The Passageway to the prairies
Cree name: Miscousipi, meaning 'Red Water River.'
Current official name: Red, a translation from the Cree name.
Source: Lake Traverse, North Dakota
Mouth: Lake Winnipeg
Direction of flow: north
Length : 877 kilometres
Main Characteristic: witness to the struggle for control of the West.
Because of its muddy bottom, its lazy flow, and its suddenly
changing moods, Manitoba's Red River has earned its old nickname,
the 'Mississippi of the North'.
The Red River and the mighty Mississippi River are siblings,
starting near each other as trickles in the midwest of the
United States. They are slow, murky and lazy - usually. But
both rivers can flash into a rage that devastates the towns
and cities that are in the way of their periodic spring floods.
Other times they can almost dry up.
Before railways and highways were built, steam-powered, paddle-wheeled
riverboats plied both the Red and the Mississippi Rivers. Today,
both rivers are prized by fishers for the huge catfish that
lurk in their dark, turbid depths.
At the end of the last ice age, the Red River flowed south,
just like the Mississippi. But, when the glaciers receded,
the Red River changed direction, flowing north into the depression
created by the tremendous weight of the departed glaciers.
The Red River's origin is in the United States, in Lake Traverse
on the border between Minnesota and North Dakota. It flows
north through North Dakota and enters Canada at Emerson, Manitoba.
The Forks, in the centre of Winnipeg, where the Red joins
its major tributary, the Assiniboine, was the main arena of
the struggles for control of the Canadian West. Here, at The
Forks, Natives met and mingled with Europeans. Europeans battled
each other for control of the trade with Native trappers and
hunters. French-Canadians claimed a share of life on the Prairies.
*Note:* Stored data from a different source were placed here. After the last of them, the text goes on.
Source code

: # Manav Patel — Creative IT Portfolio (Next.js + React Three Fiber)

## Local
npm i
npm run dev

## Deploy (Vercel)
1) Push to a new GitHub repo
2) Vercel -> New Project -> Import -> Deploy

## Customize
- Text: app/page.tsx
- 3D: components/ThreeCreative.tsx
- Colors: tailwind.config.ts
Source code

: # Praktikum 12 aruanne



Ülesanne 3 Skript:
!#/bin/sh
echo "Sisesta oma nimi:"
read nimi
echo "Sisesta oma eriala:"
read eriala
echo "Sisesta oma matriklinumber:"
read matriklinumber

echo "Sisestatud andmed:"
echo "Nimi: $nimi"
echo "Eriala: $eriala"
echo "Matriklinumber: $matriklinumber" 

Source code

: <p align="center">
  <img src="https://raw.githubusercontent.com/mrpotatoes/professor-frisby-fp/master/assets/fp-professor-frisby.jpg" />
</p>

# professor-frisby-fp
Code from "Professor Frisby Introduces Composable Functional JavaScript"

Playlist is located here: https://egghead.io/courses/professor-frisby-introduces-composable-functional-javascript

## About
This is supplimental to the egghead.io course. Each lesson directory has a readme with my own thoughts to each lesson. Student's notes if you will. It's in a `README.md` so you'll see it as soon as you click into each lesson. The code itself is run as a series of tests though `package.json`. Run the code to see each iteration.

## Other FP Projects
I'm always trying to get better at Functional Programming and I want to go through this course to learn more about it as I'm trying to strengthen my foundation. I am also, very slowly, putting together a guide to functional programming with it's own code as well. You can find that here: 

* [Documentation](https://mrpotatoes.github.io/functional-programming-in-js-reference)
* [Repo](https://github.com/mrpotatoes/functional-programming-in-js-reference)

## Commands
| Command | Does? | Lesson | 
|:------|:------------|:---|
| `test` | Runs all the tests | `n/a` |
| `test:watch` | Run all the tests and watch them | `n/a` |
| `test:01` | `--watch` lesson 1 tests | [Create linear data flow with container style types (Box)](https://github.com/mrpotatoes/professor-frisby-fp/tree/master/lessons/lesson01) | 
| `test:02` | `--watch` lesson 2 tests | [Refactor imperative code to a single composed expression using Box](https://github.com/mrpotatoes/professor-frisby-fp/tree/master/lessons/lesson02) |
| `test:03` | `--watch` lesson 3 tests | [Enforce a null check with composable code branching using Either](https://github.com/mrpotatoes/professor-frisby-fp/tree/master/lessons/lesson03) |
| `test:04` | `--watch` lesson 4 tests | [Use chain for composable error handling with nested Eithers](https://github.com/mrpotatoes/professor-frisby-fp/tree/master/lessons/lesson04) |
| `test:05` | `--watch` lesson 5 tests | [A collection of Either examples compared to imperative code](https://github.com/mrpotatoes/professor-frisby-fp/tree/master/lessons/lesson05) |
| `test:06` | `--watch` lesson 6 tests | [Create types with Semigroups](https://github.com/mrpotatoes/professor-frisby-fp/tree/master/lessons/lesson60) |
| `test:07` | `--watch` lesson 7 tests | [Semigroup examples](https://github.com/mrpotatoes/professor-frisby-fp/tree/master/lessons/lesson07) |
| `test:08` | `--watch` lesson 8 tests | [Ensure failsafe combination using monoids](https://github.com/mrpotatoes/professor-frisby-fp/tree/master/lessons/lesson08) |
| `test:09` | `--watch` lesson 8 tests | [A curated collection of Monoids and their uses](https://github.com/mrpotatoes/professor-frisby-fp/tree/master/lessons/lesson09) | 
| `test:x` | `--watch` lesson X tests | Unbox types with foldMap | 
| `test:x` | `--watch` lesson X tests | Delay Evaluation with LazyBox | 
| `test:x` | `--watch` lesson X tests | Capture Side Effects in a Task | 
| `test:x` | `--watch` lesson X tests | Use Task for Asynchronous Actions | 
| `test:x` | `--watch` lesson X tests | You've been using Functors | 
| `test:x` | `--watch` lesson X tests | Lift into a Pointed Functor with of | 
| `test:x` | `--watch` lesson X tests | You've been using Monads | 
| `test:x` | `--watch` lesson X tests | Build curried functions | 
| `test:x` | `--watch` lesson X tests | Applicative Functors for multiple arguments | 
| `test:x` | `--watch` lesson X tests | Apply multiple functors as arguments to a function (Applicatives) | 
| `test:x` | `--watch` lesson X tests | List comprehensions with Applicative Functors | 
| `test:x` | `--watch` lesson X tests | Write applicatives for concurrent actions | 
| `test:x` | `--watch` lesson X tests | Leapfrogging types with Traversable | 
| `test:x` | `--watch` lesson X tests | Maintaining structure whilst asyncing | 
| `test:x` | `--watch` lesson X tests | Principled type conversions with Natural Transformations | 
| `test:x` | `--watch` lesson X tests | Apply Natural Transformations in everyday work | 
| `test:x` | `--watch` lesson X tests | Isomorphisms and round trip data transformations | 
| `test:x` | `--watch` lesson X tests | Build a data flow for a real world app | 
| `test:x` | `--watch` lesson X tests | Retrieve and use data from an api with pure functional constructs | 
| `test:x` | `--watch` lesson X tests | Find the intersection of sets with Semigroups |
Finally, waves of European immigrants arrived to turn the wild
grasslands into rich, sprawling grain farms that would help
feed the world.
The waves of newcomers and the cultural clashes that resulted
made the Red River valley one of Canada's most important theatres
in struggles for political and economic rights. Natives, Métis,
and French-Canadians battled for cultural and property rights.
Manitoba women were the first in Canada to demand and win the
right to vote. Winnipeg saw the country's biggest battle between
union organizers, businesses, and governments.
Today, the downtown banks of the Red are the site the most
successful urban renewal in Canada. Century-old railway yards
have been converted into public spaces for recreation and commerce.
Throughout its history the Red River, particularly at The
Forks, has retained its role as a place of meeting and remaking
the culture of the Canadian West.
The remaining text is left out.